STATE HOUSE, BOSTON, FEB. 15, 2018.....U.S. Rep. Michael Capuano holds about a 12-point lead over his challenger, Boston City Councilor Ayanna Pressley, in a new WBUR poll that sheds light on the undertaking Pressley faces as she challenges the 10-term Somerville Democrat.

A poll conducted by MassINC Polling Group found 47 percent of respondents said they are supporting or leaning towards Capuano in the congressional race and 35 percent said they're backing or leaning towards backing Pressley, with 15 percent saying they haven't decided.

Capuano, who was elected to Congress in 1998 after serving as mayor of Somerville, is thought of favorably by 60 percent of voters and 63 percent of voters said they approve of the job he is doing in Congress, the WBUR poll found.

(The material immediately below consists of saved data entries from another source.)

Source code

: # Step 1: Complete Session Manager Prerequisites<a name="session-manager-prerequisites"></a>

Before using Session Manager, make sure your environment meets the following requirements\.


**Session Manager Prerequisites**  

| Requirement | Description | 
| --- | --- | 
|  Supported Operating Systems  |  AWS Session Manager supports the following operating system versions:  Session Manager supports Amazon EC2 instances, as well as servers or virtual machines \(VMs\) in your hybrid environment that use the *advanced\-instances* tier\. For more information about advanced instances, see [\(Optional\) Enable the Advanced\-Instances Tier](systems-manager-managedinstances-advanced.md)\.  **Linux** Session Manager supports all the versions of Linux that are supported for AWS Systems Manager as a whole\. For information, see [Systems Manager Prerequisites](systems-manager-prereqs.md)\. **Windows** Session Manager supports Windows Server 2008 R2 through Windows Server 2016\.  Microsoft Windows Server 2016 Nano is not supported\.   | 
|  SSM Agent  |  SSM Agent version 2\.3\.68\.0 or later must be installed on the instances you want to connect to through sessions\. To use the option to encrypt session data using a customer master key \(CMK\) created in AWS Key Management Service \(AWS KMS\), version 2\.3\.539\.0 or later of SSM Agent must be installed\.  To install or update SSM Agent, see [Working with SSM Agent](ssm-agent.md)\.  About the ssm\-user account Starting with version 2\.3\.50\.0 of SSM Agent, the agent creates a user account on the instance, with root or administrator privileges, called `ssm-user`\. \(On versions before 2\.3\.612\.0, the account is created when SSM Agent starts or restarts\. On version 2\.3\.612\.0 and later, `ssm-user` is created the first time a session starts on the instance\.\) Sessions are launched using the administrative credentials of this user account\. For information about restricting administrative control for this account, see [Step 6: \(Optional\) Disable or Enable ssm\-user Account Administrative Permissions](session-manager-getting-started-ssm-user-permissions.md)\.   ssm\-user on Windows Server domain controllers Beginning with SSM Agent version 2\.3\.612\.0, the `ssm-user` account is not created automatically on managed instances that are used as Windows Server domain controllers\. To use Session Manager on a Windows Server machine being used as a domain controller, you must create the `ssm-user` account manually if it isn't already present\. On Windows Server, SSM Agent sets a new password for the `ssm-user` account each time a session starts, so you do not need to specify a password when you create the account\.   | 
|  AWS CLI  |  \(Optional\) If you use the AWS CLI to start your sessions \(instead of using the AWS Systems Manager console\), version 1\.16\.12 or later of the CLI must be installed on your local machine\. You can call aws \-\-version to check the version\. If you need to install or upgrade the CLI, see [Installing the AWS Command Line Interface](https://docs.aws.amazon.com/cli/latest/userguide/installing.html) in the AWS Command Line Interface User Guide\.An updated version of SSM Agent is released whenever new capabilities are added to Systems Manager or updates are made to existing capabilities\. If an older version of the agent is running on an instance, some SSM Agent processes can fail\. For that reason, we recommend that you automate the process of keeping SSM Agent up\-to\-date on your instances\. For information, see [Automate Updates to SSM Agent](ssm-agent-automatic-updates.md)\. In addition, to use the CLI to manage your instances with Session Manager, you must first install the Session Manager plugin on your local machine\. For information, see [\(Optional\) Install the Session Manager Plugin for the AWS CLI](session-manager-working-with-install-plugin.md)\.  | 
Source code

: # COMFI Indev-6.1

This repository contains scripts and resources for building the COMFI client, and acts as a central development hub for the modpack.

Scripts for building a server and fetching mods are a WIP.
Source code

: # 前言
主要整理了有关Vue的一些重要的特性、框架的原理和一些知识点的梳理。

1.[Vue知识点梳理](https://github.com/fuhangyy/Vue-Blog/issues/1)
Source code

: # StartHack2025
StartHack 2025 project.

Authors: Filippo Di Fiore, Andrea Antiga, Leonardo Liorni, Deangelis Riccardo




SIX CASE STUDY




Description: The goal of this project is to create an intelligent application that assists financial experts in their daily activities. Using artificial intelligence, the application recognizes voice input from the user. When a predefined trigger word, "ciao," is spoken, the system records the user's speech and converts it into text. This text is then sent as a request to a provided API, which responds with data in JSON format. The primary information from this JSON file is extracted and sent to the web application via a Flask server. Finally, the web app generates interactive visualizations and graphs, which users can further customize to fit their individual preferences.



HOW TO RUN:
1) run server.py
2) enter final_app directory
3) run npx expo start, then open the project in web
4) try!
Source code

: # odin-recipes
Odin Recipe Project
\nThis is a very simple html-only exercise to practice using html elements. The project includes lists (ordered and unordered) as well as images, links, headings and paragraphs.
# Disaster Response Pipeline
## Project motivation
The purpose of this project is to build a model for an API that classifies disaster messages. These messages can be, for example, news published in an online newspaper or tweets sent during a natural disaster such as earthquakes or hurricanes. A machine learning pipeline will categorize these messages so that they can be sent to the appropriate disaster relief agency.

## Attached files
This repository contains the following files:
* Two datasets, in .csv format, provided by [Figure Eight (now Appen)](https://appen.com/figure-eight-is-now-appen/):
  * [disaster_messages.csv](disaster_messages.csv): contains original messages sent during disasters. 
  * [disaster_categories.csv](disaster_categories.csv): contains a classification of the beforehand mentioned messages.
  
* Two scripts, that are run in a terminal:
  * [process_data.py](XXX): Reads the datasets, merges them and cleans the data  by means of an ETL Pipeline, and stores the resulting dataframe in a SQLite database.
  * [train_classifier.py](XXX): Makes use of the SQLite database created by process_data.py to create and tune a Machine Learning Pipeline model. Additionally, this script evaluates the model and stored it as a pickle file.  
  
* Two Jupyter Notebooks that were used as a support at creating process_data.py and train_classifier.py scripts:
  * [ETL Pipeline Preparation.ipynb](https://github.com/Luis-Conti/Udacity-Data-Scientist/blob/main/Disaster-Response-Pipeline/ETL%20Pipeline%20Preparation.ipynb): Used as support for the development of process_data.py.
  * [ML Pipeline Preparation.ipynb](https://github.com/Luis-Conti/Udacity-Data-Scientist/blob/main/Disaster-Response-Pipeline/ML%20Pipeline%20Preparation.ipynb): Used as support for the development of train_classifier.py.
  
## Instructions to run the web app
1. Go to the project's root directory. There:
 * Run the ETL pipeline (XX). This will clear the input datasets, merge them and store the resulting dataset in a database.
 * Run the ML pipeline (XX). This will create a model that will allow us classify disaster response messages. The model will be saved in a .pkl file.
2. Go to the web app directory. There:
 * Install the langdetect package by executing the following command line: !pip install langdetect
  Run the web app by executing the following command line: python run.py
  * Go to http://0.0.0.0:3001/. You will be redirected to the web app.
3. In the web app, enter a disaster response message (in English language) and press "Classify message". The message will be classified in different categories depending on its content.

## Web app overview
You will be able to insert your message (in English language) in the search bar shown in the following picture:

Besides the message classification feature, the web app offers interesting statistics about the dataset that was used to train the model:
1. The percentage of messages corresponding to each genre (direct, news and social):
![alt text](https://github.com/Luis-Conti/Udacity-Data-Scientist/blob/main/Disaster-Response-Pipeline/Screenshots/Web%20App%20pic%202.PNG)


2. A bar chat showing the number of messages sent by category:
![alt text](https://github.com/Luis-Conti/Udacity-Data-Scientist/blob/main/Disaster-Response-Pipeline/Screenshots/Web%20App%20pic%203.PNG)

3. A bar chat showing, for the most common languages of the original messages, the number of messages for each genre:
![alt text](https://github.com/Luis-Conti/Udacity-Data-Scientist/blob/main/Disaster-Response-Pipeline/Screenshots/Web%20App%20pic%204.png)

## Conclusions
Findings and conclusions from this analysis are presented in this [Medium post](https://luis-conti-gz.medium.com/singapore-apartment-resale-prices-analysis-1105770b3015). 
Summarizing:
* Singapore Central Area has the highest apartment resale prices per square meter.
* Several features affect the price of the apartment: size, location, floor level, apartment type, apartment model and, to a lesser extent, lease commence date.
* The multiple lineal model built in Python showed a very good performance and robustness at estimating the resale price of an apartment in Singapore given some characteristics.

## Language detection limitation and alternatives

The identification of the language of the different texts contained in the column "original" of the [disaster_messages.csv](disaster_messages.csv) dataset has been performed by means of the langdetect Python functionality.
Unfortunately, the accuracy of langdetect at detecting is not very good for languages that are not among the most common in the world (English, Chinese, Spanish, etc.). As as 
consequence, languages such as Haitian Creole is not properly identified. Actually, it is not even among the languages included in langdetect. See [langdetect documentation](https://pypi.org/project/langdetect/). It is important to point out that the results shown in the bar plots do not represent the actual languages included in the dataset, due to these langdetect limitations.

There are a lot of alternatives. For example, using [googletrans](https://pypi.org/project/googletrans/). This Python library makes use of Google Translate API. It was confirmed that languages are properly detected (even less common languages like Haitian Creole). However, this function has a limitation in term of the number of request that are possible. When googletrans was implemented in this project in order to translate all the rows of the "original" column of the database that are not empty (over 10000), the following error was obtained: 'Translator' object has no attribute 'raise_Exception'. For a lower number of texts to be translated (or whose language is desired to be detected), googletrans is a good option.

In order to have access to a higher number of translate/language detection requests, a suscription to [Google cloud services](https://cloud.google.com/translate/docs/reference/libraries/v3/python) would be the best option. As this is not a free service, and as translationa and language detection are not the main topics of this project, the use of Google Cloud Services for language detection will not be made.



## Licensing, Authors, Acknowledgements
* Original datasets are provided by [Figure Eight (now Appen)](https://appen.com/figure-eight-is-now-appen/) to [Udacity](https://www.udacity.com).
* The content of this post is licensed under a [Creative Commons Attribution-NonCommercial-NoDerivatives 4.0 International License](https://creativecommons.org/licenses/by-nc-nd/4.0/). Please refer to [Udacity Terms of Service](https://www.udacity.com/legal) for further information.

Pressley, a Democrat who in 2009 became the first black woman elected to the Boston City Council, is thought of favorably by 42 percent of voters with another 33 percent of voters unfamiliar with her, the poll said. Sixty-five percent of voters approve of the work she is doing on the city council.

Drawn to include voters of racial minorities, the 7th Congressional District includes much of Boston, Cambridge and Milton, along with the cities of Everett, Somerville and Chelsea, and the town of Randolph.

At the outset of the race, each of the candidates appears to have significant support on their home turf.

Among voters in Pressley's home city, she earns 46 percent support to Capuano's 35 percent, the poll revealed.

But if Boston voters are left out of the picture, Capuano is the beneficiary of 66 percent support to Pressley's 17 percent, according to the poll.

The poll was based on live telephone interviews held between Feb. 9 and Feb. 11 with 402 registered Massachusetts voters. The poll's margin of error is 4.9 percentage points.

Poll respondents said overwhelmingly that the number of women in Congress and the number of black members of Congress are both too low. Asked if Democrats shouldn't run against other Democrats already in office, 85 percent of voters polled said that anyone who wishes to serve should be encouraged to run for office.

Anticipating the release of the WBUR poll on Thursday morning, Pressley's campaign circulated an email early Thursday touting the results of a Public Policy Polling survey that the campaign said showed "voters quickly move towards Councilor Pressley once they hear the barest of info on her."